* **TO DO**:
Exactly retype the opening line of the entries and every line after it, ending with the line that contains "Once containers are". Skip all pictures.

* **INPUT DATA**:
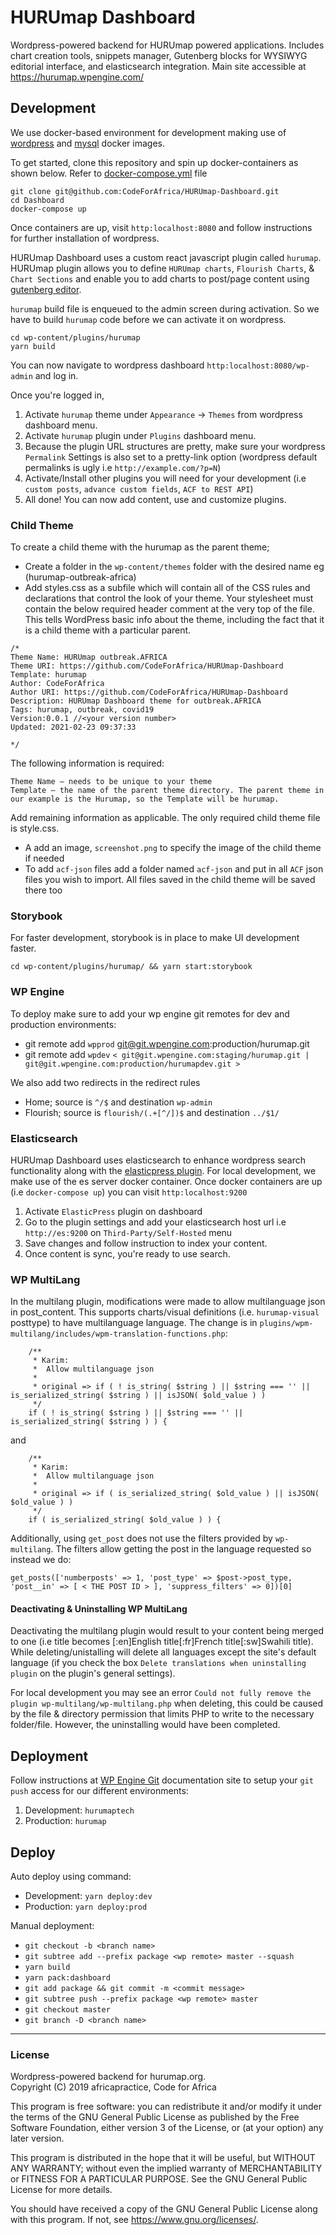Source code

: # HURUmap Dashboard

Wordpress-powered backend for HURUmap powered applications. Includes chart creation tools, snippets manager, Gutenberg blocks for WYSIWYG editorial interface, and elasticsearch integration. Main site accessible at https://hurumap.wpengine.com/

## Development
We use docker-based environment for development making use of [wordpress](https://hub.docker.com/_/wordpress/) and [mysql](https://hub.docker.com/_/mysql) docker images.

To get started, clone this repository and spin up docker-containers as shown below. Refer to [docker-compose.yml](https://github.com/CodeForAfrica/HURUmap-Dashboard/blob/master/docker-compose.yml) file

```shell
git clone git@github.com:CodeForAfrica/HURUmap-Dashboard.git
cd Dashboard
docker-compose up
```

Once containers are up, visit `http:localhost:8080` and follow instructions for further installation of wordpress.

HURUmap Dashboard uses a custom react javascript plugin called `hurumap`. HURUmap plugin allows you to define `HURUmap charts`, `Flourish Charts`, & `Chart Sections` and enable you to add charts to post/page content using [gutenberg editor](https://wordpress.org/gutenberg/).

`hurumap` build file is enqueued to the admin screen during activation. So we have to build `hurumap` code before we can activate it on wordpress.

```shell
cd wp-content/plugins/hurumap
yarn build
```

You can now navigate to wordpress dashboard `http:localhost:8080/wp-admin` and log in.

Once you're logged in,

1. Activate `hurumap` theme under `Appearance` -> `Themes` from wordpress dashboard menu. 
2. Activate `hurumap` plugin under `Plugins` dashboard menu.
3. Because the plugin URL structures are pretty, make sure your wordpress `Permalink` Settings is also set to a pretty-link option (wordpress default permalinks is ugly i.e `http://example.com/?p=N`)
4. Activate/Install other plugins you will need for your development (i.e `custom posts`, `advance custom fields`, `ACF to REST API`)
5. All done! You can now add content, use and customize plugins.


### Child Theme

To create a child theme with the hurumap as the parent theme;

 - Create a folder in the  `wp-content/themes` folder  with the desired name eg (hurumap-outbreak-africa)
 - Add styles.css as a subfile which will contain all of the CSS rules and declarations that control the look of your theme. Your stylesheet must contain the below required header comment at the very top of the file. This tells WordPress basic info about the theme, including the fact that it is a child theme with a particular parent.
```
/*
Theme Name: HURUmap outbreak.AFRICA
Theme URI: https://github.com/CodeForAfrica/HURUmap-Dashboard
Template: hurumap
Author: CodeForAfrica
Author URI: https://github.com/CodeForAfrica/HURUmap-Dashboard
Description: HURUmap Dashboard theme for outbreak.AFRICA
Tags: hurumap, outbreak, covid19
Version:0.0.1 //<your version number>
Updated: 2021-02-23 09:37:33

*/

```
The following information is required:

    Theme Name – needs to be unique to your theme
    Template – the name of the parent theme directory. The parent theme in our example is the Hurumap, so the Template will be hurumap. 
    
Add remaining information as applicable. The only required child theme file is style.css.
- A add an image, `screenshot.png` to specify the image of the child theme if needed
- To add `acf-json` files add a folder named `acf-json` and put in all `ACF` json files you wish to import. All files saved in the child theme will be saved there too

### Storybook

For faster development, storybook is in place to make UI development faster.

`cd wp-content/plugins/hurumap/ && yarn start:storybook`

### WP Engine

To deploy make sure to add your wp engine git remotes for dev and production environments:

- git remote add `wpprod` git@git.wpengine.com:production/hurumap.git
- git remote add `wpdev` `< git@git.wpengine.com:staging/hurumap.git | git@git.wpengine.com:production/hurumapdev.git >`

We also add two redirects in the redirect rules

- Home; source is `^/$` and destination `wp-admin`
- Flourish; source is `flourish/(.+[^/])$` and destination `../$1/`

### Elasticsearch
HURUmap Dashboard uses elasticsearch to enhance wordpress search functionality along with the [elasticpress plugin](https://wordpress.org/plugins/elasticpress/).  For local development, we make use of the es server docker container. Once docker containers are up (i.e `docker-compose up`) you can visit `http:localhost:9200` 

1. Activate `ElasticPress` plugin on dashboard
2. Go to the plugin settings and add your elasticsearch host url i.e `http://es:9200` on `Third-Party/Self-Hosted` menu
3. Save changes and follow instruction to index your content.
4. Once content is sync, you're ready to use search. 


### WP MultiLang

In the multilang plugin, modifications were made to allow multilanguage json in post_content. This supports charts/visual definitions (i.e. `hurumap-visual` posttype) to have multilanguage language. The change is in `plugins/wpm-multilang/includes/wpm-translation-functions.php`:

```
	/**
	 * Karim:
	 *  Allow multilanguage json
	 * 
	 * original => if ( ! is_string( $string ) || $string === '' || is_serialized_string( $string ) || isJSON( $old_value ) )
	 */
	if ( ! is_string( $string ) || $string === '' || is_serialized_string( $string ) ) { 
```

and 

```
	/**
	 * Karim:
	 *  Allow multilanguage json
	 * 
	 * original => if ( is_serialized_string( $old_value ) || isJSON( $old_value ) ) 
	 */
	if ( is_serialized_string( $old_value ) ) {
```

Additionally, using `get_post` does not use the filters provided by `wp-multilang`. The filters allow getting the post in the language requested so instead we do:

```
get_posts(['numberposts' => 1, 'post_type' => $post->post_type, 'post__in' => [ < THE POST ID > ], 'suppress_filters' => 0])[0]
```

#### Deactivating & Uninstalling WP MultiLang
Deactivating the multilang plugin would result to your content being merged to one (i.e title becomes [:en]English title[:fr]French title[:sw]Swahili title). While deleting/unistalling will delete all languages except the site's default language (if you check the box `Delete translations when uninstalling plugin` on the plugin's general settings).

For local development you may see an error `Could not fully remove the plugin wp-multilang/wp-multilang.php` when deleting, this could be caused by the file & directory permission that limits PHP to write to the necessary folder/file. However, the uninstalling would have been completed. 


## Deployment

Follow instructions at [WP Engine Git](https://wpengine.com/git/) documentation site to setup your `git push` access for our different environments:

1. Development: `hurumaptech`
2. Production: `hurumap`

## Deploy

Auto deploy using command:

- Development: `yarn deploy:dev`
- Production: `yarn deploy:prod`

Manual deployment:

- `git checkout -b <branch name>`
- `git subtree add --prefix package <wp remote> master --squash`
- `yarn build`
- `yarn pack:dashboard`
- `git add package && git commit -m <commit message>`
- `git subtree push --prefix package <wp remote> master`
- `git checkout master`
- `git branch -D <branch name>`


---

### License

Wordpress-powered backend for hurumap.org.  
Copyright (C) 2019  africapractice, Code for Africa

This program is free software: you can redistribute it and/or modify
it under the terms of the GNU General Public License as published by
the Free Software Foundation, either version 3 of the License, or
(at your option) any later version.

This program is distributed in the hope that it will be useful,
but WITHOUT ANY WARRANTY; without even the implied warranty of
MERCHANTABILITY or FITNESS FOR A PARTICULAR PURPOSE.  See the
GNU General Public License for more details.

You should have received a copy of the GNU General Public License
along with this program.  If not, see <https://www.gnu.org/licenses/>.
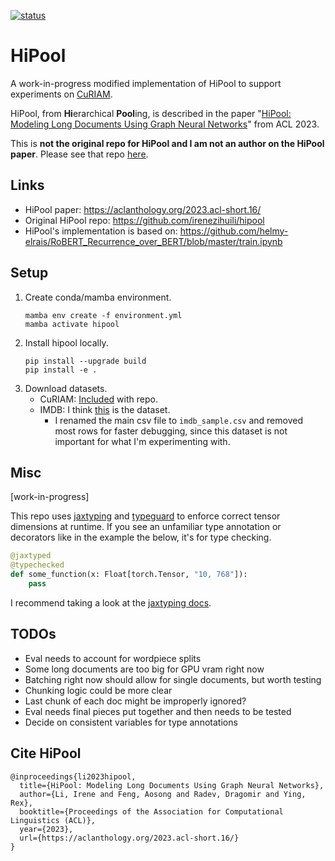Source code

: [![status](https://github.com/mkranzlein/HiPool/actions/workflows/main.yml/badge.svg)](https://github.com/mkranzlein/HiPool/actions/workflows/main.yml)

# HiPool

A work-in-progress modified implementation of HiPool to support experiments on [CuRIAM](https://arxiv.org/abs/2305.14719).

HiPool, from **Hi**erarchical **Pool**ing, is described in the paper "[HiPool: Modeling Long Documents Using Graph Neural Networks](https://aclanthology.org/2023.acl-short.16/)" from ACL 2023.

This is **not the original repo for HiPool and I am not an author on the HiPool paper**. Please see that repo [here](https://github.com/irenezihuili/hipool).

## Links
- HiPool paper: https://aclanthology.org/2023.acl-short.16/
- Original HiPool repo: https://github.com/irenezihuili/hipool
- HiPool's implementation is based on: https://github.com/helmy-elrais/RoBERT_Recurrence_over_BERT/blob/master/train.ipynb

## Setup
1. Create conda/mamba environment.
    ```
    mamba env create -f environment.yml
    mamba activate hipool
    ```
2. Install hipool locally.
    ```
    pip install --upgrade build
    pip install -e .
    ```
3. Download datasets.
    - CuRIAM: [Included]((data/curiam.json)) with repo.
    - IMDB: I think [this](https://www.kaggle.com/datasets/lakshmi25npathi/imdb-dataset-of-50k-movie-reviews) is the dataset. 
        - I renamed the main csv file to `imdb_sample.csv` and removed most rows for faster debugging, since this dataset is not important for what I'm experimenting with.

## Misc

[work-in-progress]

This repo uses [jaxtyping](https://github.com/google/jaxtyping) and [typeguard](https://typeguard.readthedocs.io/) to enforce correct tensor dimensions at runtime. If you see an unfamiliar type annotation or decorators like in the example the below, it's for type checking.

```python
@jaxtyped
@typechecked
def some_function(x: Float[torch.Tensor, "10, 768"]):
    pass
```

I recommend taking a look at the [jaxtyping docs](https://docs.kidger.site/jaxtyping/).

## TODOs
- Eval needs to account for wordpiece splits
- Some long documents are too big for GPU vram right now
- Batching right now should allow for single documents, but worth testing
- Chunking logic could be more clear
- Last chunk of each doc might be improperly ignored?
- Eval needs final pieces put together and then needs to be tested
- Decide on consistent variables for type annotations
## Cite HiPool
```
@inproceedings{li2023hipool,
  title={HiPool: Modeling Long Documents Using Graph Neural Networks},
  author={Li, Irene and Feng, Aosong and Radev, Dragomir and Ying, Rex},
  booktitle={Proceedings of the Association for Computational Linguistics (ACL)},
  year={2023},
  url={https://aclanthology.org/2023.acl-short.16/}
}
```
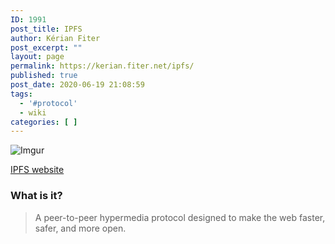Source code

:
 ```yaml
---
ID: 1991
post_title: IPFS
author: Kérian Fiter
post_excerpt: ""
layout: page
permalink: https://kerian.fiter.net/ipfs/
published: true
post_date: 2020-06-19 21:08:59
tags:
  - '#protocol'
  - wiki
categories: [ ]
---
```

![Imgur][1]

[IPFS website][2]

### What is it?

> A peer-to-peer hypermedia protocol designed to make the web faster, safer, and more open.

 [1]: https://i.imgur.com/ZDasKIl.png
 [2]: https://ipfs.io/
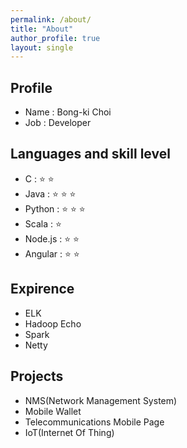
 ```yaml
---
permalink: /about/
title: "About"
author_profile: true
layout: single
---
```


## Profile
- Name : Bong-ki Choi
- Job : Developer

## Languages and skill level
- C : :star: :star: 
- Java : :star: :star: :star:
- Python : :star: :star: :star:
- Scala : :star:
- Node.js : :star: :star:
- Angular : :star: :star:

## Expirence
 - ELK
 - Hadoop Echo 
 - Spark
 - Netty

## Projects
  - NMS(Network Management System)
  - Mobile Wallet
  - Telecommunications Mobile Page
  - IoT(Internet Of Thing)
  
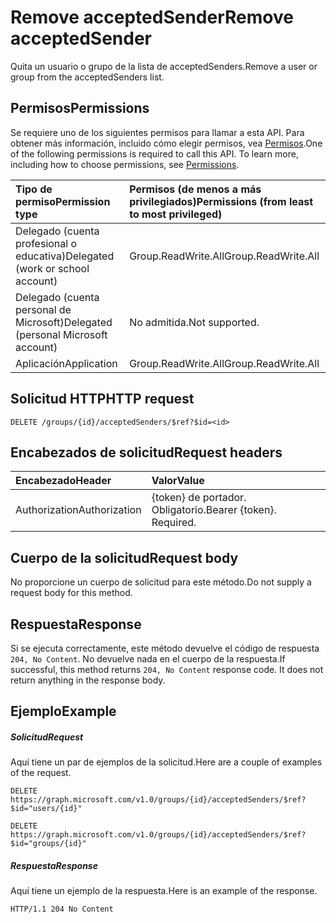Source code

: # <a name="remove-acceptedsender"></a><span data-ttu-id="b4fa2-101">Remove acceptedSender</span><span class="sxs-lookup"><span data-stu-id="b4fa2-101">Remove acceptedSender</span></span>

<span data-ttu-id="b4fa2-102">Quita un usuario o grupo de la lista de acceptedSenders.</span><span class="sxs-lookup"><span data-stu-id="b4fa2-102">Remove a user or group from the acceptedSenders list.</span></span> 
## <a name="permissions"></a><span data-ttu-id="b4fa2-103">Permisos</span><span class="sxs-lookup"><span data-stu-id="b4fa2-103">Permissions</span></span>
<span data-ttu-id="b4fa2-p101">Se requiere uno de los siguientes permisos para llamar a esta API. Para obtener más información, incluido cómo elegir permisos, vea [Permisos](../../../concepts/permissions_reference.md).</span><span class="sxs-lookup"><span data-stu-id="b4fa2-p101">One of the following permissions is required to call this API. To learn more, including how to choose permissions, see [Permissions](../../../concepts/permissions_reference.md).</span></span>

|<span data-ttu-id="b4fa2-106">Tipo de permiso</span><span class="sxs-lookup"><span data-stu-id="b4fa2-106">Permission type</span></span>      | <span data-ttu-id="b4fa2-107">Permisos (de menos a más privilegiados)</span><span class="sxs-lookup"><span data-stu-id="b4fa2-107">Permissions (from least to most privileged)</span></span>              | 
|:--------------------|:---------------------------------------------------------| 
|<span data-ttu-id="b4fa2-108">Delegado (cuenta profesional o educativa)</span><span class="sxs-lookup"><span data-stu-id="b4fa2-108">Delegated (work or school account)</span></span> | <span data-ttu-id="b4fa2-109">Group.ReadWrite.All</span><span class="sxs-lookup"><span data-stu-id="b4fa2-109">Group.ReadWrite.All</span></span>    | 
|<span data-ttu-id="b4fa2-110">Delegado (cuenta personal de Microsoft)</span><span class="sxs-lookup"><span data-stu-id="b4fa2-110">Delegated (personal Microsoft account)</span></span> | <span data-ttu-id="b4fa2-111">No admitida.</span><span class="sxs-lookup"><span data-stu-id="b4fa2-111">Not supported.</span></span>    | 
|<span data-ttu-id="b4fa2-112">Aplicación</span><span class="sxs-lookup"><span data-stu-id="b4fa2-112">Application</span></span> | <span data-ttu-id="b4fa2-113">Group.ReadWrite.All</span><span class="sxs-lookup"><span data-stu-id="b4fa2-113">Group.ReadWrite.All</span></span> | 

## <a name="http-request"></a><span data-ttu-id="b4fa2-114">Solicitud HTTP</span><span class="sxs-lookup"><span data-stu-id="b4fa2-114">HTTP request</span></span>
<!-- { "blockType": "ignored" } -->
```http
DELETE /groups/{id}/acceptedSenders/$ref?$id=<id>

```
## <a name="request-headers"></a><span data-ttu-id="b4fa2-115">Encabezados de solicitud</span><span class="sxs-lookup"><span data-stu-id="b4fa2-115">Request headers</span></span>
| <span data-ttu-id="b4fa2-116">Encabezado</span><span class="sxs-lookup"><span data-stu-id="b4fa2-116">Header</span></span>       | <span data-ttu-id="b4fa2-117">Valor</span><span class="sxs-lookup"><span data-stu-id="b4fa2-117">Value</span></span> |
|:---------------|:--------|
| <span data-ttu-id="b4fa2-118">Authorization</span><span class="sxs-lookup"><span data-stu-id="b4fa2-118">Authorization</span></span>  | <span data-ttu-id="b4fa2-p102">{token} de portador. Obligatorio.</span><span class="sxs-lookup"><span data-stu-id="b4fa2-p102">Bearer {token}. Required.</span></span>  |

## <a name="request-body"></a><span data-ttu-id="b4fa2-121">Cuerpo de la solicitud</span><span class="sxs-lookup"><span data-stu-id="b4fa2-121">Request body</span></span>
<span data-ttu-id="b4fa2-122">No proporcione un cuerpo de solicitud para este método.</span><span class="sxs-lookup"><span data-stu-id="b4fa2-122">Do not supply a request body for this method.</span></span>

## <a name="response"></a><span data-ttu-id="b4fa2-123">Respuesta</span><span class="sxs-lookup"><span data-stu-id="b4fa2-123">Response</span></span>

<span data-ttu-id="b4fa2-p103">Si se ejecuta correctamente, este método devuelve el código de respuesta `204, No Content`. No devuelve nada en el cuerpo de la respuesta.</span><span class="sxs-lookup"><span data-stu-id="b4fa2-p103">If successful, this method returns `204, No Content` response code. It does not return anything in the response body.</span></span>

## <a name="example"></a><span data-ttu-id="b4fa2-126">Ejemplo</span><span class="sxs-lookup"><span data-stu-id="b4fa2-126">Example</span></span>
##### <a name="request"></a><span data-ttu-id="b4fa2-127">Solicitud</span><span class="sxs-lookup"><span data-stu-id="b4fa2-127">Request</span></span>
<span data-ttu-id="b4fa2-128">Aquí tiene un par de ejemplos de la solicitud.</span><span class="sxs-lookup"><span data-stu-id="b4fa2-128">Here are a couple of examples of the request.</span></span>
<!-- {
  "blockType": "request",
  "name": "create_directoryobject_from_group"
}-->
```http
DELETE https://graph.microsoft.com/v1.0/groups/{id}/acceptedSenders/$ref?$id="users/{id}"

DELETE https://graph.microsoft.com/v1.0/groups/{id}/acceptedSenders/$ref?$id="groups/{id}"
```

##### <a name="response"></a><span data-ttu-id="b4fa2-129">Respuesta</span><span class="sxs-lookup"><span data-stu-id="b4fa2-129">Response</span></span>
<span data-ttu-id="b4fa2-130">Aquí tiene un ejemplo de la respuesta.</span><span class="sxs-lookup"><span data-stu-id="b4fa2-130">Here is an example of the response.</span></span> 
<!-- {
  "blockType": "response",
  "truncated": true
} -->
```http
HTTP/1.1 204 No Content
```

<!-- uuid: 8fcb5dbc-d5aa-4681-8e31-b001d5168d79
2015-10-25 14:57:30 UTC -->
<!-- {
  "type": "#page.annotation",
  "description": "Create acceptedSender",
  "keywords": "",
  "section": "documentation",
  "tocPath": ""
}-->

* **WRITTEN REPLY**:
Source code

: # HURUmap Dashboard

Wordpress-powered backend for HURUmap powered applications. Includes chart creation tools, snippets manager, Gutenberg blocks for WYSIWYG editorial interface, and elasticsearch integration. Main site accessible at https://hurumap.wpengine.com/

## Development
We use docker-based environment for development making use of [wordpress](https://hub.docker.com/_/wordpress/) and [mysql](https://hub.docker.com/_/mysql) docker images.

To get started, clone this repository and spin up docker-containers as shown below. Refer to [docker-compose.yml](https://github.com/CodeForAfrica/HURUmap-Dashboard/blob/master/docker-compose.yml) file

```shell
git clone git@github.com:CodeForAfrica/HURUmap-Dashboard.git
cd Dashboard
docker-compose up
```

Once containers are up, visit `http:localhost:8080` and follow instructions for further installation of wordpress.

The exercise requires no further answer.